───── Material for this exercise

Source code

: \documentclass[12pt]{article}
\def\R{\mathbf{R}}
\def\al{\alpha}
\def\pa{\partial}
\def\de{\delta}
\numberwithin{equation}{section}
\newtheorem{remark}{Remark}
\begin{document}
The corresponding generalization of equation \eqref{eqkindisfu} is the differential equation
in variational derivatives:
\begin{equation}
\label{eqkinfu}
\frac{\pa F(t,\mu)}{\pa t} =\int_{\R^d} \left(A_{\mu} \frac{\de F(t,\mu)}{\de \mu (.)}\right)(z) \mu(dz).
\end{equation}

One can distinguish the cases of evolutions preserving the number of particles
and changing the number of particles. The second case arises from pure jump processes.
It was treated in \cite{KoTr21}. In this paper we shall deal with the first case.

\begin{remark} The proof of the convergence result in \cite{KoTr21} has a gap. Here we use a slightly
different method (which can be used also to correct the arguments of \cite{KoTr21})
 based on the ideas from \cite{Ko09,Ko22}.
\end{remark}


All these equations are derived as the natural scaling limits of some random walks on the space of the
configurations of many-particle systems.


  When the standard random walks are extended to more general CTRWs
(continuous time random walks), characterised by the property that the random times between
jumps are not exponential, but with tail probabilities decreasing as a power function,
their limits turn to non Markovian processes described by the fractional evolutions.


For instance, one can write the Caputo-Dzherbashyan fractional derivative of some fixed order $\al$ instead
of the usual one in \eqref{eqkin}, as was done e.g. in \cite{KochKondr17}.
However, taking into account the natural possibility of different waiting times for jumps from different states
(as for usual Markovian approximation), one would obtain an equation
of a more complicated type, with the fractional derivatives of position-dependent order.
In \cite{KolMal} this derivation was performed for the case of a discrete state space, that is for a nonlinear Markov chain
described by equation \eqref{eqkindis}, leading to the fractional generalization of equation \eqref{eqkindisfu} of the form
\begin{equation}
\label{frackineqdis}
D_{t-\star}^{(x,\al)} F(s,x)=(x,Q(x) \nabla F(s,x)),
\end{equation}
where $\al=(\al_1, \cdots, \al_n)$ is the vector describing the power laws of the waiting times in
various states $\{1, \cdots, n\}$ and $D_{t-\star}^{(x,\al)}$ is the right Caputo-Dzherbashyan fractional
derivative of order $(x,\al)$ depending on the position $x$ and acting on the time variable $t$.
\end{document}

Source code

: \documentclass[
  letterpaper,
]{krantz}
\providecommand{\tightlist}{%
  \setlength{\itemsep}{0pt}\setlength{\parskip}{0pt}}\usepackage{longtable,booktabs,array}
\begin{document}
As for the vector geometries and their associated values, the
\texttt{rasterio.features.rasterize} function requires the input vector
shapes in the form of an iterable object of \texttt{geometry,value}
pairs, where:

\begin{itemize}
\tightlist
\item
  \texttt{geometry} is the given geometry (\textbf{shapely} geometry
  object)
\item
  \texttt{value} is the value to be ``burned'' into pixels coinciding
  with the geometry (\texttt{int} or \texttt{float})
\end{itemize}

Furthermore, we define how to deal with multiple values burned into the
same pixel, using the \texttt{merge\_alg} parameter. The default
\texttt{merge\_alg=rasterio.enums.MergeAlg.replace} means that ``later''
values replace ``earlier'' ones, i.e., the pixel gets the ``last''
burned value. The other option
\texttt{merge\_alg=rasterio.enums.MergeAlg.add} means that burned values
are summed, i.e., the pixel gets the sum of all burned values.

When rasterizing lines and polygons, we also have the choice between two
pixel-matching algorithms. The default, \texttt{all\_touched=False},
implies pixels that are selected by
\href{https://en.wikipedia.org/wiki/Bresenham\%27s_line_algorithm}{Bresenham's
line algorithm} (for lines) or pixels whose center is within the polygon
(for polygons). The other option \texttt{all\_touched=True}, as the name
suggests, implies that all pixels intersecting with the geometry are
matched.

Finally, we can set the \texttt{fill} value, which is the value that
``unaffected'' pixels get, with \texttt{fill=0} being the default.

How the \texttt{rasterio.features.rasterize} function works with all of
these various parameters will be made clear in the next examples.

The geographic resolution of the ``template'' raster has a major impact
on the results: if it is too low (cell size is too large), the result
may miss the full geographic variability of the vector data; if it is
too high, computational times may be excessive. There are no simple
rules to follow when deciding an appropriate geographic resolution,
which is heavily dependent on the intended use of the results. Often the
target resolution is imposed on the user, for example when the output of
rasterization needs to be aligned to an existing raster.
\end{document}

──────────

§ **Task objective**
Write out the lines from the one containing "Furthermore, we define" through the last line of the records above. Include both of those lines and nothing else.

§ **Response area**
Furthermore, we define how to deal with multiple values burned into the
same pixel, using the \texttt{merge\_alg} parameter. The default
\texttt{merge\_alg=rasterio.enums.MergeAlg.replace} means that ``later''
values replace ``earlier'' ones, i.e., the pixel gets the ``last''
burned value. The other option
\texttt{merge\_alg=rasterio.enums.MergeAlg.add} means that burned values
are summed, i.e., the pixel gets the sum of all burned values.

When rasterizing lines and polygons, we also have the choice between two
pixel-matching algorithms. The default, \texttt{all\_touched=False},
implies pixels that are selected by
\href{https://en.wikipedia.org/wiki/Bresenham\%27s_line_algorithm}{Bresenham's
line algorithm} (for lines) or pixels whose center is within the polygon
(for polygons). The other option \texttt{all\_touched=True}, as the name
suggests, implies that all pixels intersecting with the geometry are
matched.

Finally, we can set the \texttt{fill} value, which is the value that
``unaffected'' pixels get, with \texttt{fill=0} being the default.

How the \texttt{rasterio.features.rasterize} function works with all of
these various parameters will be made clear in the next examples.

The geographic resolution of the ``template'' raster has a major impact
on the results: if it is too low (cell size is too large), the result
may miss the full geographic variability of the vector data; if it is
too high, computational times may be excessive. There are no simple
rules to follow when deciding an appropriate geographic resolution,
which is heavily dependent on the intended use of the results. Often the
target resolution is imposed on the user, for example when the output of
rasterization needs to be aligned to an existing raster.
\end{document}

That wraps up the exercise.